Michel Pastoureau, Noir
La question est donc entendue: la couleur, « c’est du social ». Il n’est donc évidemment pas question de classer les gens en fonction de leur « couleur » – ce serait un contre-sens.
Aïe. Un point retient notre attention: sur l’ensemble du rapport on recense 66 occurrences du mot « noir » et 81 occurrences du mot « blanc ». Profitons au passage de l’opportunité qui nous est donnée de dénoncer cette sous représentation du mot « noir » dans le texte par rapport à son antonyme lexical, ce qui suggère qu’avant de décoloniser l’Opéra, il faudrait déjà décoloniser le rapport qui veut décoloniser l’Opéra. C’est sans doute un détail, mais on sait depuis Beatriz Preciado que le diable est dans le détail, que le détail: c’est le colonialisme et que le colonialisme: c’est mal. Donc ce rapport, c’est le mal. Toutefois rassurons-nous puisque ce rapport laisse appraître une spécificité lexicale intéressante et créative puisqu’il fait paraître 17 occurrences du mot composé « non-blancs », inversant légitimement la polarité des univers lexicaux du texte (avec une hésitation agaçante dans le texte entre l’orthographe « avec trait d’union » et « sans trait d’union »).

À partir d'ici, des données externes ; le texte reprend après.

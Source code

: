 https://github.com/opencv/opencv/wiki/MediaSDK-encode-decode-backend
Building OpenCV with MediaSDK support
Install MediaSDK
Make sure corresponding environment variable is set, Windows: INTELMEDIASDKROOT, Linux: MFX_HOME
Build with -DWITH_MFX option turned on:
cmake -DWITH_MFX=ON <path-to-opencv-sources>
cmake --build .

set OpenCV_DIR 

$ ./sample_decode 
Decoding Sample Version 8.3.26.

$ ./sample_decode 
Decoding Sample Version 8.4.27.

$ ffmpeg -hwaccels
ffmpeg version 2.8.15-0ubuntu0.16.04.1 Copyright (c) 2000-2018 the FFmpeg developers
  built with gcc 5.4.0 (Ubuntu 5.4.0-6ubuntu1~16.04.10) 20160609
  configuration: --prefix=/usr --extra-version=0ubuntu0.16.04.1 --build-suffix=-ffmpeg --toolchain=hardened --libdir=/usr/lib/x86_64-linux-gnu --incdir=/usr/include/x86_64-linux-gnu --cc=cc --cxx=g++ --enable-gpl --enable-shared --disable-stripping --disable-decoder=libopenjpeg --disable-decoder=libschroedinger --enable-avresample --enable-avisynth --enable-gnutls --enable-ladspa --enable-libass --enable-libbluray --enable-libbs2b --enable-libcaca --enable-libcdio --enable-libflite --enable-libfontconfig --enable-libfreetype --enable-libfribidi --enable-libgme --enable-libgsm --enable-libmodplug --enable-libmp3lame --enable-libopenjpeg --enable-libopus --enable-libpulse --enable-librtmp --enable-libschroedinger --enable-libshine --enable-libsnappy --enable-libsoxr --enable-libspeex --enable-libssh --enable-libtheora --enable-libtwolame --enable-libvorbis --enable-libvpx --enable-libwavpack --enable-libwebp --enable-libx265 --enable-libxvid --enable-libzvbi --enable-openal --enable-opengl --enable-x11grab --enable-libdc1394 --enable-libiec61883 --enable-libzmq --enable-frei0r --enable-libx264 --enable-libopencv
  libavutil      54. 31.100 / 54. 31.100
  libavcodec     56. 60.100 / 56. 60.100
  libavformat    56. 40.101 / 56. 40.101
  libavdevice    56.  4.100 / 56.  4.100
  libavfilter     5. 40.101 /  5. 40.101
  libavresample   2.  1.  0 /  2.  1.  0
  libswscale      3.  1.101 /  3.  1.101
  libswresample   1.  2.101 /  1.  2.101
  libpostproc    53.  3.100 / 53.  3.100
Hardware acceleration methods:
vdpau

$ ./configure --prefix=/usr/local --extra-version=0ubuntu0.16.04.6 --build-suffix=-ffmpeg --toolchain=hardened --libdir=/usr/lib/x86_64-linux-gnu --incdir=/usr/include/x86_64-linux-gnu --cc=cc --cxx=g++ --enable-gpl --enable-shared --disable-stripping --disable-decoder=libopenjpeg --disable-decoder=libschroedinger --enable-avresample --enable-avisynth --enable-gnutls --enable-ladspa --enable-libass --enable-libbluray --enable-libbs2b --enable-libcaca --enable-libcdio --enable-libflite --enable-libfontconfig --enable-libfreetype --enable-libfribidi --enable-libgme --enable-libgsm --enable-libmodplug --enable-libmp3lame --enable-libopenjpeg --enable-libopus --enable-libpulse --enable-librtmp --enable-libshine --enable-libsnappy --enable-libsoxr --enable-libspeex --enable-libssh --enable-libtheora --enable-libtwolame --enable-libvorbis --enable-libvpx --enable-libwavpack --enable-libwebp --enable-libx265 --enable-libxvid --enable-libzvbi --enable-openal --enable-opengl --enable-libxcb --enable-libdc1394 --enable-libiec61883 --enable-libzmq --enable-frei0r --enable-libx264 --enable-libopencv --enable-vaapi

Mais continuons notre examen et examinons quelques occurrences de ces deux notions qui désignent, du moins pensions-nous naïvement, une réalité sociologique:
- « L’opéra européen était le point de vue sublime des dominants sur le monde : celui d’hommes européens blancs, au pouvoir ou proches de lui. » (p. 8)
- « faire la lumière sur l’histoire de l’institution, pour valoriser des figures méconnues, voire oubliées, des artistes non-Blancs » (p. 11)
- « Enfin, l’Opéra national de Paris n’a encore programmé ni metteur en scène, ni livret ou composition écrits par une personne non blanche. » (p. 15)
- « La « réservation » de rôle en fonction de la couleur nous apparaît aussi problématique qu’il s’agisse d’incarner un personnage noir ou un personnage blanc… De même qu’un acteur noir doit pouvoir jouer tous les rôles, un acteur blanc devrait pouvoir jouer tous les rôles. » (p. 23)
- « David Bobée nous a dit lors de notre entretien : « Le véritable universalisme, c’est quand on se reconnaît dans une autre couleur de peau. » (p. 24)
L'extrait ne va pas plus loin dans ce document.